Your task is to gather the lines below that hold the string "three".
SUPPLIED MATERIAL: Begin
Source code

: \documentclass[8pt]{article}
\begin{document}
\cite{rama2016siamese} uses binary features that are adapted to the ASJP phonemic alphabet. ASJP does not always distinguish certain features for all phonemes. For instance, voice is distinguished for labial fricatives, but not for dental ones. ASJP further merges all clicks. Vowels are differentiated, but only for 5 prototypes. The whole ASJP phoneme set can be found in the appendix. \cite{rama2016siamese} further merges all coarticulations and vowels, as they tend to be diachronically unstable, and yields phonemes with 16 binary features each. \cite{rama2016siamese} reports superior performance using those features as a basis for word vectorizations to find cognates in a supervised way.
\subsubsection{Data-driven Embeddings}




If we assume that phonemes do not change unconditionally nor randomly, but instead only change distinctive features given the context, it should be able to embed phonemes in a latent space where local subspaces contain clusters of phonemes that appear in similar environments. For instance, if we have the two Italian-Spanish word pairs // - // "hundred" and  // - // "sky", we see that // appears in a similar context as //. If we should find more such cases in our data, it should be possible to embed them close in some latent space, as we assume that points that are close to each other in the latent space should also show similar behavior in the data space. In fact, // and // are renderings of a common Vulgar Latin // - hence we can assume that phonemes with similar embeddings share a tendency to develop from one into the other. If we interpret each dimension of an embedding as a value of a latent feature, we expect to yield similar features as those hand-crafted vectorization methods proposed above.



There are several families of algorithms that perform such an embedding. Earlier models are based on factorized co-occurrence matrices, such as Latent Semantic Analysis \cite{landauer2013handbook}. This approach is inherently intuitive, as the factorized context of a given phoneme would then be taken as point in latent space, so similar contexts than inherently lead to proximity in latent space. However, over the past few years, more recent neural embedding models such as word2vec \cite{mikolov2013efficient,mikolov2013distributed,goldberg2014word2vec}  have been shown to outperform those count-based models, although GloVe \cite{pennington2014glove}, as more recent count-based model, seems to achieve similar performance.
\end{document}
SUPPLIED MATERIAL: End
SUPPLIED MATERIAL: Begin
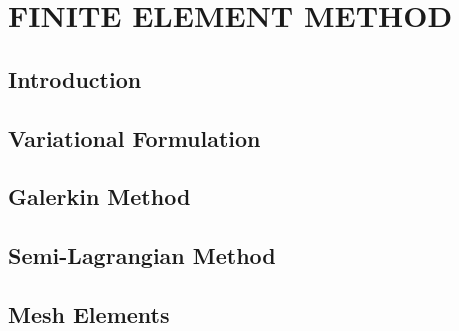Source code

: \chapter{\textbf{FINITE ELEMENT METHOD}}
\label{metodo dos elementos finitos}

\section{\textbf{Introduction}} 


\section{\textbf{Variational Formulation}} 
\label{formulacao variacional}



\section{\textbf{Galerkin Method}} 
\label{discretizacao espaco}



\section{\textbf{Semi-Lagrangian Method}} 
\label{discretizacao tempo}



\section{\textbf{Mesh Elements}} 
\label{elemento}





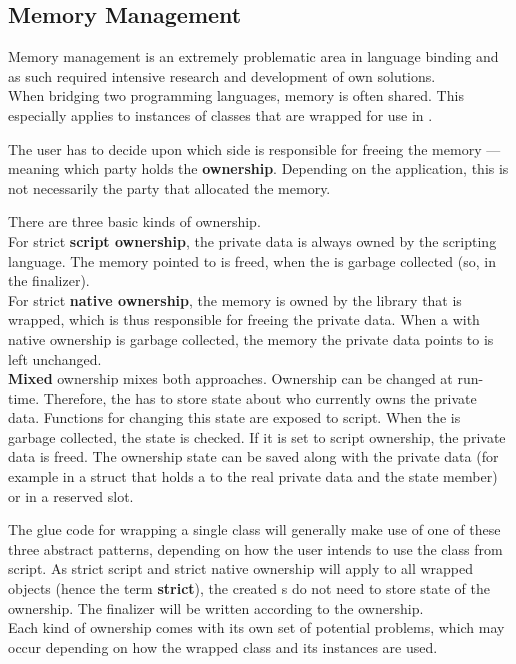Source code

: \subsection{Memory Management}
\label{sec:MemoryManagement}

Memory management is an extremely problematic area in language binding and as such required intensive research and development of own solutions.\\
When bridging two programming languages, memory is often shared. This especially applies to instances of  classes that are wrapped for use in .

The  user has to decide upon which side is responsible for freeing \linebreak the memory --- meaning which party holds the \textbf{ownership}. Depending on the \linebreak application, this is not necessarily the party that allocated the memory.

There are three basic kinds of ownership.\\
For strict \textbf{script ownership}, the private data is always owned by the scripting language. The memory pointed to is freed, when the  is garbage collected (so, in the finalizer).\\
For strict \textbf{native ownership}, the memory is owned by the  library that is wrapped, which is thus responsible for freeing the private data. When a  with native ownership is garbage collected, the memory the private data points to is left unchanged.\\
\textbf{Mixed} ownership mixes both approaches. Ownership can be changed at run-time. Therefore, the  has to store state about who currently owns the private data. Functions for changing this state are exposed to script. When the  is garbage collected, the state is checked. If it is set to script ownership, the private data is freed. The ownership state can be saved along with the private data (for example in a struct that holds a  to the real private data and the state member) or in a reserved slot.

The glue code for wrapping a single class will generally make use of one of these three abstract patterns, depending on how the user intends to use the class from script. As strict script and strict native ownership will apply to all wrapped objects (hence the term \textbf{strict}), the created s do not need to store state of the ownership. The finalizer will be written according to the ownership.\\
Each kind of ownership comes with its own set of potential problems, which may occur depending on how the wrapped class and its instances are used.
SUPPLIED MATERIAL: End
RESPONSE:
There are three basic kinds of ownership.\\
The glue code for wrapping a single class will generally make use of one of these three abstract patterns, depending on how the user intends to use the class from script. As strict script and strict native ownership will apply to all wrapped objects (hence the term \textbf{strict}), the created s do not need to store state of the ownership. The finalizer will be written according to the ownership.\\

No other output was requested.